(WHAT YOU NEED TO DO): Each line in the entries below that holds the string "https" is to be listed.

Data excerpts
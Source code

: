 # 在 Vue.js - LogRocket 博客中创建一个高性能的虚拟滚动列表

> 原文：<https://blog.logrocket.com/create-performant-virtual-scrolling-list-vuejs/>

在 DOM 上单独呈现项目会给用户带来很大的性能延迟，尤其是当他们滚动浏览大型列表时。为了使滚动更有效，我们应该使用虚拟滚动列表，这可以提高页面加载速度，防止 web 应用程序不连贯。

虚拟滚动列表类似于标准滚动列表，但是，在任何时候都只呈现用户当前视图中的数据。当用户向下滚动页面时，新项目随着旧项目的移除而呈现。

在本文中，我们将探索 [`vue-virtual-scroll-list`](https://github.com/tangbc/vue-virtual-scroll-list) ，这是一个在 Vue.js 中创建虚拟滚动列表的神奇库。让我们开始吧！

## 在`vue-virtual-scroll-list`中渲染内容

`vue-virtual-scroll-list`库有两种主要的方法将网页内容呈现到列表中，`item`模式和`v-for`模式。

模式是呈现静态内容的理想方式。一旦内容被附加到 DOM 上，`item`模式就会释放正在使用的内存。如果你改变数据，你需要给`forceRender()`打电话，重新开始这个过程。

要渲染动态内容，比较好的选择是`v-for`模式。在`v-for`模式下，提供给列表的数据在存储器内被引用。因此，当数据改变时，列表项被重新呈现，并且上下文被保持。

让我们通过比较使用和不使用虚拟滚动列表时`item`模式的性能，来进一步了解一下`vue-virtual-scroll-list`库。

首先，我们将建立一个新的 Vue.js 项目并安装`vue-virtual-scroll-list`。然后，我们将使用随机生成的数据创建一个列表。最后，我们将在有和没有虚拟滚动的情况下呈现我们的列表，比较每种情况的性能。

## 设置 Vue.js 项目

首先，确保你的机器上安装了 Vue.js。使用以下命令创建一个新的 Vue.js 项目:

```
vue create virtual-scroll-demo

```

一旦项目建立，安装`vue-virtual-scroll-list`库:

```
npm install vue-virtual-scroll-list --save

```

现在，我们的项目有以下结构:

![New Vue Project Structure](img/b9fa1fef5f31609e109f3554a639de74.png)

(TASK ANSWER):
> 原文：<https://blog.logrocket.com/create-performant-virtual-scrolling-list-vuejs/>
在本文中，我们将探索 [`vue-virtual-scroll-list`](https://github.com/tangbc/vue-virtual-scroll-list) ，这是一个在 Vue.js 中创建虚拟滚动列表的神奇库。让我们开始吧！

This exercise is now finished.